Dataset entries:
== Segment start ==
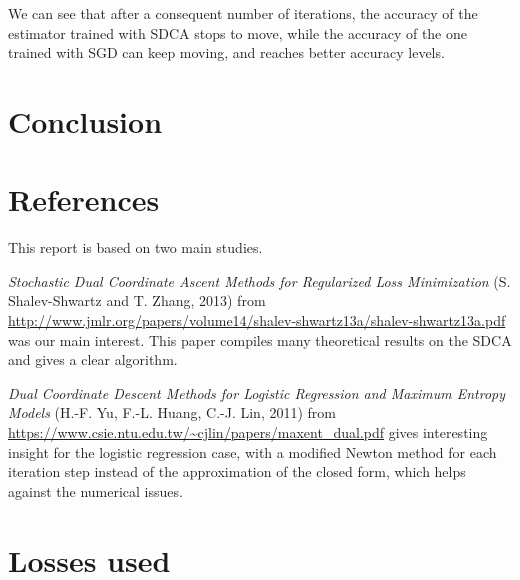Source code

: \documentclass{article}
\begin{document}
We can see that after a consequent number of iterations, the accuracy of the estimator trained with SDCA stops to move, while the accuracy of the one trained with SGD can keep moving, and reaches better accuracy levels.

\section*{Conclusion}




\section*{References}


This report is based on two main studies.

\textit{Stochastic Dual Coordinate Ascent Methods for Regularized Loss Minimization} 
(S. Shalev-Shwartz and T. Zhang, 2013)
from \url{http://www.jmlr.org/papers/volume14/shalev-shwartz13a/shalev-shwartz13a.pdf}
was our main interest. This paper compiles many theoretical results on the SDCA and gives a clear algorithm.

\textit{Dual Coordinate Descent Methods for Logistic Regression and Maximum Entropy Models} 
(H.-F. Yu, F.-L. Huang, C.-J. Lin, 2011) 
from \url{https://www.csie.ntu.edu.tw/~cjlin/papers/maxent_dual.pdf}
gives interesting insight for the logistic regression case, with a modified Newton method 
for each iteration step instead of the approximation of the closed form, which helps against 
the numerical issues.


\newpage
\appendix


\section{Losses used}
\label{appendix-losses}
\end{document}
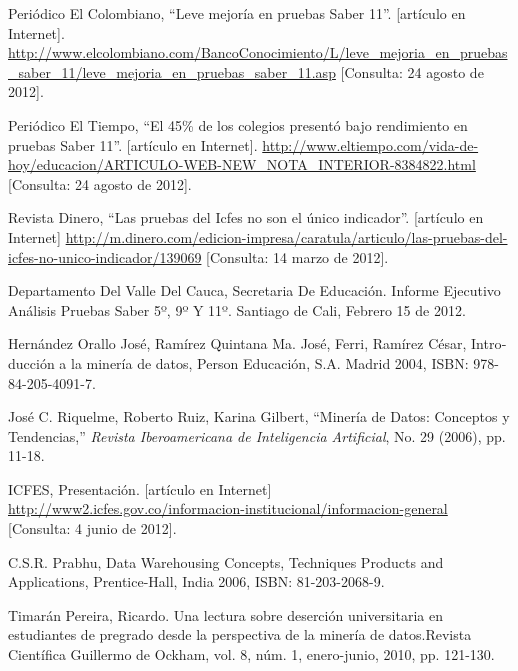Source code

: \begin{thebibliography}{Referencias}
\foreignlanguage{english}{Periódico
El Colombiano, \textquotedblleft{}Leve mejoría en pruebas Saber 11\textquotedblright{}.
{[}artículo en Internet{]}}. \url{http://www.elcolombiano.com/BancoConocimiento/L/leve_mejoria_en_pruebas_saber_11/leve_mejoria_en_pruebas_saber_11.asp}\foreignlanguage{english}{
{[}Consulta: 24 agosto de 2012{]}.}

Periódico El Tiempo, \textquotedblleft{}El 45\% de
los colegios presentó bajo rendimiento en pruebas Saber 11\textquotedblright{}.
{[}artículo en Internet{]}\foreignlanguage{spanish}{. }\url{http://www.eltiempo.com/vida-de-hoy/educacion/ARTICULO-WEB-NEW\_NOTA\_INTERIOR-8384822.html}\foreignlanguage{spanish}{
}{[}Consulta: 24 agosto de 2012{]}.

Revista Dinero, \textquotedblleft{}Las pruebas del
Icfes no son el único indicador\textquotedblright{}. {[}artículo en
Internet{]}   \url{http://m.dinero.com/edicion-impresa/caratula/articulo/las-pruebas-del-icfes-no-unico-indicador/139069}
{[}Consulta: 14 marzo de 2012{]}.

Departamento Del Valle Del Cauca, Secretaria De Educación.
Informe Ejecutivo Análisis Pruebas Saber 5º, 9º Y 11º. Santiago de
Cali, Febrero 15 de 2012.

\foreignlanguage{spanish}{Hernández Orallo José,
Ramírez Quintana Ma. José, Ferri, Ramírez César, Introducción a la
minería de datos, Person Educación, S.A. Madrid 2004, ISBN: 978-84-205-4091-7.}

%
José C. Riquelme, Roberto Ruiz, Karina Gilbert, \textquotedblleft{}Minería
de Datos: Conceptos y Tendencias,\textquotedblright{} \emph{Revista
Iberoamericana de Inteligencia Artificial}, No. 29 (2006), pp. 11-18.

ICFES, Presentación. {[}artículo en Internet{]} \url{http://www2.icfes.gov.co/informacion-institucional/informacion-general}
{[}Consulta: 4 junio de 2012{]}.

C.S.R. Prabhu, Data Warehousing Concepts, Techniques
Products and Applications, Prentice-Hall, India 2006, ISBN: 81-203-2068-9.

Timarán Pereira, Ricardo. Una lectura sobre deserción
universitaria en estudiantes de pregrado desde la perspectiva de la
minería de datos.Revista Científica Guillermo de Ockham, vol. 8, núm.
1, enero-junio, 2010, pp. 121-130.


\end{thebibliography}
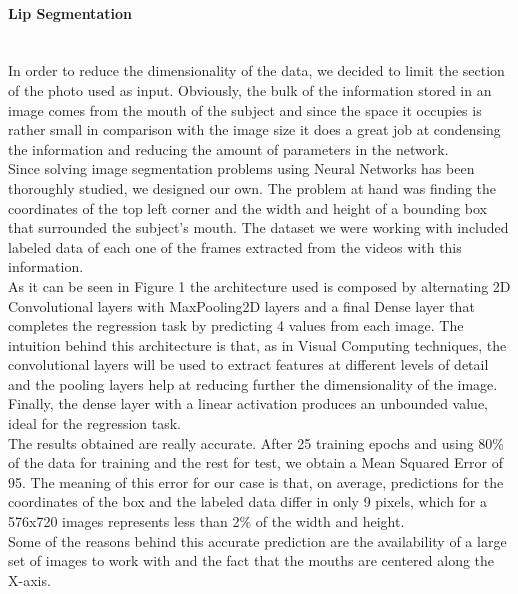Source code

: \documentclass{article}[10pt]
\begin{document}
\begin{multicols}{2}
\paragraph{Lip Segmentation} ~\\

In order to reduce the dimensionality of the data, we decided to limit the
section of the photo used as input. Obviously, the bulk of the
information stored in an image comes from the mouth of the subject and since the
space it occupies is rather small in comparison with the image size it does a
great job at condensing the information and reducing the amount of parameters in
the network.\\

Since solving image segmentation problems using Neural Networks has been
thoroughly studied, we designed our own. The problem at hand was finding the
coordinates of the top left corner and the width and height of a bounding box
that surrounded the subject's mouth. The dataset we were working with included
labeled data of each one of the frames extracted from the videos with this
information. \\

As it can be seen in Figure 1 the architecture used is composed by alternating
2D Convolutional layers with MaxPooling2D layers and a final Dense layer that
completes the regression task by predicting 4 values from each image. The
intuition behind this architecture is that, as in Visual Computing techniques,
the convolutional layers will be used to extract features at different levels of
detail and the pooling layers help at reducing further the dimensionality of the
image. Finally, the dense layer with a linear activation produces an unbounded
value, ideal for the regression task.\\


The results obtained are really accurate. After 25 training epochs and using 80\%
of the data for training and the rest for test, we obtain a Mean Squared Error of
95. The meaning of this error for our case is that, on average, predictions
for the coordinates of the box and the labeled data differ in only 9 pixels, which
for a 576x720 images represents less than 2\% of the width and height.\\


Some of the reasons behind this accurate prediction are the availability of a
large set of images to work with and the fact that the mouths are centered along
the X-axis.


\end{multicols}
\end{document}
== Segment end ==
### Problem
Pictures aside, reproduce all of the data exactly.

### Exercise result
Source code

: \documentclass{article}
\begin{document}
We can see that after a consequent number of iterations, the accuracy of the estimator trained with SDCA stops to move, while the accuracy of the one trained with SGD can keep moving, and reaches better accuracy levels.

\section*{Conclusion}




\section*{References}


This report is based on two main studies.

\textit{Stochastic Dual Coordinate Ascent Methods for Regularized Loss Minimization} 
(S. Shalev-Shwartz and T. Zhang, 2013)
from \url{http://www.jmlr.org/papers/volume14/shalev-shwartz13a/shalev-shwartz13a.pdf}
was our main interest. This paper compiles many theoretical results on the SDCA and gives a clear algorithm.

\textit{Dual Coordinate Descent Methods for Logistic Regression and Maximum Entropy Models} 
(H.-F. Yu, F.-L. Huang, C.-J. Lin, 2011) 
from \url{https://www.csie.ntu.edu.tw/~cjlin/papers/maxent_dual.pdf}
gives interesting insight for the logistic regression case, with a modified Newton method 
for each iteration step instead of the approximation of the closed form, which helps against 
the numerical issues.


\newpage
\appendix


\section{Losses used}
\label{appendix-losses}
\end{document}
Source code

: \begin{thebibliography}{Referencias}
\foreignlanguage{english}{Periódico
El Colombiano, \textquotedblleft{}Leve mejoría en pruebas Saber 11\textquotedblright{}.
{[}artículo en Internet{]}}. \url{http://www.elcolombiano.com/BancoConocimiento/L/leve_mejoria_en_pruebas_saber_11/leve_mejoria_en_pruebas_saber_11.asp}\foreignlanguage{english}{
{[}Consulta: 24 agosto de 2012{]}.}

Periódico El Tiempo, \textquotedblleft{}El 45\% de
los colegios presentó bajo rendimiento en pruebas Saber 11\textquotedblright{}.
{[}artículo en Internet{]}\foreignlanguage{spanish}{. }\url{http://www.eltiempo.com/vida-de-hoy/educacion/ARTICULO-WEB-NEW\_NOTA\_INTERIOR-8384822.html}\foreignlanguage{spanish}{
}{[}Consulta: 24 agosto de 2012{]}.

Revista Dinero, \textquotedblleft{}Las pruebas del
Icfes no son el único indicador\textquotedblright{}. {[}artículo en
Internet{]}   \url{http://m.dinero.com/edicion-impresa/caratula/articulo/las-pruebas-del-icfes-no-unico-indicador/139069}
{[}Consulta: 14 marzo de 2012{]}.

Departamento Del Valle Del Cauca, Secretaria De Educación.
Informe Ejecutivo Análisis Pruebas Saber 5º, 9º Y 11º. Santiago de
Cali, Febrero 15 de 2012.

\foreignlanguage{spanish}{Hernández Orallo José,
Ramírez Quintana Ma. José, Ferri, Ramírez César, Introducción a la
minería de datos, Person Educación, S.A. Madrid 2004, ISBN: 978-84-205-4091-7.}

%
José C. Riquelme, Roberto Ruiz, Karina Gilbert, \textquotedblleft{}Minería
de Datos: Conceptos y Tendencias,\textquotedblright{} \emph{Revista
Iberoamericana de Inteligencia Artificial}, No. 29 (2006), pp. 11-18.

ICFES, Presentación. {[}artículo en Internet{]} \url{http://www2.icfes.gov.co/informacion-institucional/informacion-general}
{[}Consulta: 4 junio de 2012{]}.

C.S.R. Prabhu, Data Warehousing Concepts, Techniques
Products and Applications, Prentice-Hall, India 2006, ISBN: 81-203-2068-9.

Timarán Pereira, Ricardo. Una lectura sobre deserción
universitaria en estudiantes de pregrado desde la perspectiva de la
minería de datos.Revista Científica Guillermo de Ockham, vol. 8, núm.
1, enero-junio, 2010, pp. 121-130.


\end{thebibliography}
Source code

: \documentclass{article}[10pt]
\begin{document}
\begin{multicols}{2}
\paragraph{Lip Segmentation} ~\\

In order to reduce the dimensionality of the data, we decided to limit the
section of the photo used as input. Obviously, the bulk of the
information stored in an image comes from the mouth of the subject and since the
space it occupies is rather small in comparison with the image size it does a
great job at condensing the information and reducing the amount of parameters in
the network.\\

Since solving image segmentation problems using Neural Networks has been
thoroughly studied, we designed our own. The problem at hand was finding the
coordinates of the top left corner and the width and height of a bounding box
that surrounded the subject's mouth. The dataset we were working with included
labeled data of each one of the frames extracted from the videos with this
information. \\

As it can be seen in Figure 1 the architecture used is composed by alternating
2D Convolutional layers with MaxPooling2D layers and a final Dense layer that
completes the regression task by predicting 4 values from each image. The
intuition behind this architecture is that, as in Visual Computing techniques,
the convolutional layers will be used to extract features at different levels of
detail and the pooling layers help at reducing further the dimensionality of the
image. Finally, the dense layer with a linear activation produces an unbounded
value, ideal for the regression task.\\


The results obtained are really accurate. After 25 training epochs and using 80\%
of the data for training and the rest for test, we obtain a Mean Squared Error of
95. The meaning of this error for our case is that, on average, predictions
for the coordinates of the box and the labeled data differ in only 9 pixels, which
for a 576x720 images represents less than 2\% of the width and height.\\


Some of the reasons behind this accurate prediction are the availability of a
large set of images to work with and the fact that the mouths are centered along
the X-axis.


\end{multicols}
\end{document}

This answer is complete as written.